A local weekly newspaper which was written off by Guardian Media Group in 2011 has found a profitable future as an independent title in private ownership.
The Woking News & Mail was first published in 1894 but ceased publication in March 2011 alongside free sister paper the Woking Review after being closed by Guardian Media Group.
The two titles were reported to have been losing up to £500,000 a year between them.
Local businessman Philip Davies brought News and Mail back from the dead in May in 2011 with the help of editor Hilary Gavin. It now employs eight part-time staff, is in profit and is currently carrying out an extensive reader survey to help it plan for the future.

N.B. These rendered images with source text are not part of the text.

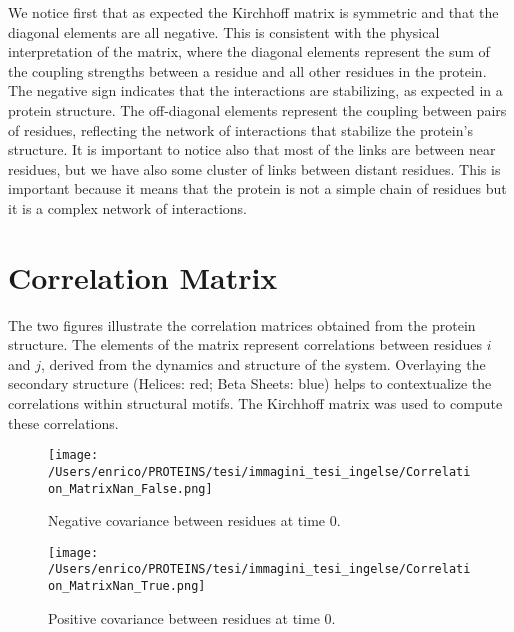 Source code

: \documentclass[English, Lau, oneside]{sapthesis}
\begin{document}
We notice first that as expected the Kirchhoff matrix is symmetric and that the diagonal elements are all negative. This is consistent with the physical interpretation of the matrix, where the diagonal elements represent the sum of the coupling strengths between a residue and all other residues in the protein. The negative sign indicates that the interactions are stabilizing, as expected in a protein structure. The off-diagonal elements represent the coupling between pairs of residues, reflecting the network of interactions that stabilize the protein's structure.
It is important to notice also that most of the links are between near residues, but we have also some cluster of links between distant residues. This is important because it means that the protein is not a simple chain of residues but it is a complex network of interactions.
\newpage



\section{Correlation Matrix}
\noindent The two figures illustrate the correlation matrices obtained from the protein structure. The elements of the matrix represent correlations between residues \(i\) and \(j\), derived from the dynamics and structure of the system. Overlaying the secondary structure (Helices: red; Beta Sheets: blue) helps to contextualize the correlations within structural motifs. The Kirchhoff matrix was used to compute these correlations.
\begin{figure}[h!]
    \centering
    \texttt{[image: /Users/enrico/PROTEINS/tesi/immagini\_tesi\_ingelse/Correlation\_MatrixNan\_False.png]}\label{fig:correlation_negative}
    \caption{Negative covariance between residues at time 0.}
\end{figure}
\begin{figure}[h!]
    \centering
    \texttt{[image: /Users/enrico/PROTEINS/tesi/immagini\_tesi\_ingelse/Correlation\_MatrixNan\_True.png]}\label{fig:correlation_positive}
    \caption{Positive covariance between residues at time 0.}
\end{figure}
\end{document}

After relaunching initially as a monthly, it went fornightly and then back to weekly distribution.
Managing director Terry Tidbury said the title had taken a “completely different approach” since being taken over by Davies.
He said: “We’re not corporate, we’re family owned and we look at the paper as a hyperlocal news source.”
The title claims a paid-for circulation of 2,500, at 50p, but makes most of its money from advertising.
Tidbury said: “Most newspapers won’t make a lot of money from print sales alone – advertising is the only reason why we’re profitable. Without this there’d be no paper, that’s probably the answer from virtually every paper.”
He added: “We concentrate very much on what the people of Woking want, not necessarily what an editor sat in an office in London decides that particular newspaper is going to produce.
“We do things on a very small scale; after all we are a small newspaper. It’s something which, for me, clearly didn’t fit in with what the Guardian’s concept was. I see it as their loss.”
Press Gazette reported in February that local weekly newspapers lost print circulation by an average of 11.2 per cent year on year in the second half of 2016.
The News and Mail said it has received financial support from a local brewery Thurstons to extend the deadline of a survey concerning the future of the title until 31 May.
Tidbury said: “The fact that both businesses have Woking very much at the heart of our work has given us common ground.
“We want to know what our readers, retailers and advertisers have to say because we believe that interest in local news is stronger than ever and we’re confident that the results of this survey will help us to enhance our offer to the community.”